Monday, March 21, 2011

Weekend Report: Mama and Mollie, Eating Our Way Through NYC

I’ve blogged before about tourism with my mama (catch up on her first DC visit, and her second). When we get together, things are inevitably intense. This weekend for example, we headed to NYC with very minimal plans…and somehow managed to walk a gazillion miles and see everything in a day and a half. I don’t mind – I’m happy to do it all!


We stayed at the Newbie’s apartment in Harlem, and she and I went for a 6-miler (the long run in her 25 days to a 10-Miler plan) on Saturday morning. Then my mama and I went museum-ing. We visited the Cooper-Hewitt, a design museum in Andrew Carnegie’s mansion on the Upper East Side. 

The special exhibition was “Set in Style, The Jewelry of Van Cleef and Arpels” – we learned about jewelry innovations and saw many many gorgeous pieces. I really liked the zip necklace/bracelets (which we later saw in a window on 5th Avenue).

[Sidenote: Have you seen The Devil Wears Prada? You know the part where the assistant, Emily, says, “I'm on this new diet. Well, I don't eat anything and when I feel like I'm about to faint I eat a cube of cheese.”? Well tourism for us is kind of like that. We go and go and go and go until we’re about to faint, and then we eat. But that’s where the similarity ends – “Emily’s” cube of cheese is my mama’s and my piece of pie with ice cream, hamburger, chocolate chip cookie, etc. We needed fuel for all our activity!]

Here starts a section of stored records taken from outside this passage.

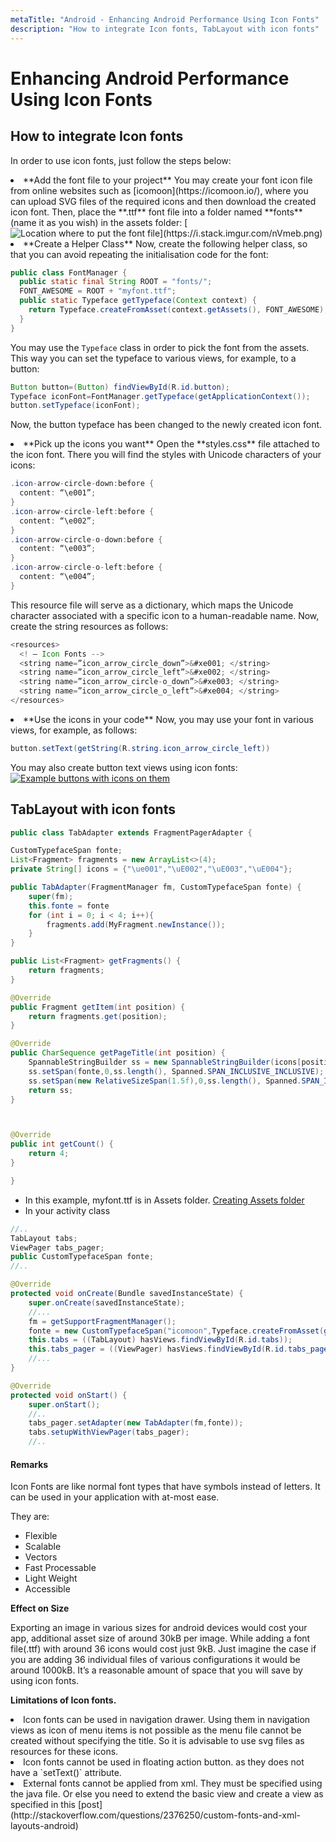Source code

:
 ```yaml
---
metaTitle: "Android - Enhancing Android Performance Using Icon Fonts"
description: "How to integrate Icon fonts, TabLayout with icon fonts"
---
```


# Enhancing Android Performance Using Icon Fonts



## How to integrate Icon fonts


In order to use icon fonts, just follow the steps below:

<li>
**Add the font file to your project**
You may create your font icon file from online websites such as [icomoon](https://icomoon.io/), where you can upload SVG files of the required icons and then download the created icon font. Then, place the **.ttf** font file into a folder named **fonts** (name it as you wish) in the assets folder:
[<img src="https://i.stack.imgur.com/nVmeb.png" alt="Location where to put the font file" />](https://i.stack.imgur.com/nVmeb.png)
</li>
<li>
**Create a Helper Class**
Now, create the following helper class, so that you can avoid repeating the initialisation code for the font:

```java
public class FontManager {
  public static final String ROOT = "fonts/";
  FONT_AWESOME = ROOT + "myfont.ttf";
  public static Typeface getTypeface(Context context) {
    return Typeface.createFromAsset(context.getAssets(), FONT_AWESOME);
  }
}

```


You may use the `Typeface` class in order to pick the font from the assets. This way you can set the typeface to various views, for example, to a button:

```java
Button button=(Button) findViewById(R.id.button);
Typeface iconFont=FontManager.getTypeface(getApplicationContext());
button.setTypeface(iconFont);

```


Now, the button typeface has been changed to the newly created icon font.
</li>
<li>
**Pick up the icons you want**
Open the **styles.css** file attached to the icon font. There you will find the styles with Unicode characters of your icons:

```java
.icon-arrow-circle-down:before {
  content: “\e001”;
}
.icon-arrow-circle-left:before {
  content: “\e002”;
}
.icon-arrow-circle-o-down:before {
  content: “\e003”;
}
.icon-arrow-circle-o-left:before {
  content: “\e004”;
}

```


This resource file will serve as a dictionary, which maps the Unicode character associated with a specific icon to a human-readable name. Now, create the string resources as follows:

```java
<resources>
  <! — Icon Fonts -->
  <string name=”icon_arrow_circle_down”>&#xe001; </string>
  <string name=”icon_arrow_circle_left”>&#xe002; </string>
  <string name=”icon_arrow_circle-o_down”>&#xe003; </string>
  <string name=”icon_arrow_circle_o_left”>&#xe004; </string>
</resources>

```


</li>
<li>
**Use the icons in your code**
Now, you may use your font in various views, for example, as follows:

```java
button.setText(getString(R.string.icon_arrow_circle_left))

```


You may also create button text views using icon fonts:
[<img src="https://i.stack.imgur.com/Yh7tj.png" alt="Example buttons with icons on them" />](https://i.stack.imgur.com/Yh7tj.png)
</li>



## TabLayout with icon fonts


```java
public class TabAdapter extends FragmentPagerAdapter {

CustomTypefaceSpan fonte;
List<Fragment> fragments = new ArrayList<>(4);
private String[] icons = {"\ue001","\uE002","\uE003","\uE004"};

public TabAdapter(FragmentManager fm, CustomTypefaceSpan fonte) {
    super(fm);
    this.fonte = fonte
    for (int i = 0; i < 4; i++){
        fragments.add(MyFragment.newInstance());
    }
}

public List<Fragment> getFragments() {
    return fragments;
}

@Override
public Fragment getItem(int position) {
    return fragments.get(position);
}

@Override
public CharSequence getPageTitle(int position) {
    SpannableStringBuilder ss = new SpannableStringBuilder(icons[position]);
    ss.setSpan(fonte,0,ss.length(), Spanned.SPAN_INCLUSIVE_INCLUSIVE);
    ss.setSpan(new RelativeSizeSpan(1.5f),0,ss.length(), Spanned.SPAN_INCLUSIVE_INCLUSIVE );
    return ss;
}



@Override
public int getCount() {
    return 4;
}

}

```


- In this example, myfont.ttf is in Assets folder. [Creating Assets folder](http://stackoverflow.com/documentation/android/9499/creating-default-folders-with-android-studio/29378/create-assets-folder#t=201703211912494190714)
- In your activity class

```java
//..
TabLayout tabs;
ViewPager tabs_pager;
public CustomTypefaceSpan fonte;
//..

@Override
protected void onCreate(Bundle savedInstanceState) {
    super.onCreate(savedInstanceState);
    //...
    fm = getSupportFragmentManager();
    fonte = new CustomTypefaceSpan("icomoon",Typeface.createFromAsset(getAssets(),"myfont.ttf"));
    this.tabs = ((TabLayout) hasViews.findViewById(R.id.tabs));
    this.tabs_pager = ((ViewPager) hasViews.findViewById(R.id.tabs_pager));
    //...
}

@Override
protected void onStart() {
    super.onStart();
    //..
    tabs_pager.setAdapter(new TabAdapter(fm,fonte));
    tabs.setupWithViewPager(tabs_pager);
    //..

```



#### Remarks


Icon Fonts are like normal font types that have symbols instead of letters. It can be used in your application with at-most ease.

They are:

- Flexible
- Scalable
- Vectors
- Fast Processable
- Light Weight
- Accessible

**Effect on Size**

Exporting an image in various sizes for android devices would cost your app, additional asset size of around 30kB per image. While adding a font file(.ttf) with around 36 icons would cost just 9kB. Just imagine the case if you are adding 36 individual files of various configurations it would be around 1000kB. It’s a reasonable amount of space that you will save by using icon fonts.

**Limitations of Icon fonts.**

<li>
Icon fonts can be used in navigation drawer. Using them in navigation views as icon of menu items is not possible as the menu file cannot be created without specifying the title. So it is advisable to use svg files as resources for these icons.
</li>
<li>
Icon fonts cannot be used in floating action button. as they does not have a `setText()` attribute.
</li>
<li>
External fonts cannot be applied from xml. They must be specified using the java file. Or else you need to extend the basic view and create a view as specified in this [post](http://stackoverflow.com/questions/2376250/custom-fonts-and-xml-layouts-android)
</li>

After the Cooper-Hewitt we were off to the Museum of the City of New York. But first I needed food. STAT. So we stopped in at El Museo del Barrio to take advantage of their South/Central American cafeteria fare. With plantains and chicken in my tummy I was ready to go once again.

I really liked the Museum of the City of New York – their main exhibition on “How the Apollo Theater Shaped American Entertainment” was interesting, but I liked the smaller exhibits even more. Moveable Feast: Fresh Produce and the NYC Green Cart Program” was a beautiful photo exhibit of street vendors in NYC. And “Denis Wortman Rediscovered” showed cartoons of New Yorkers 1930-1953.

We ended with “Timescapes: A Multimedia Portrait of New York” – a film tracing the entire history of NYC. Twenty-two minutes of warm dark movie time was exactly what we needed to rest our feet.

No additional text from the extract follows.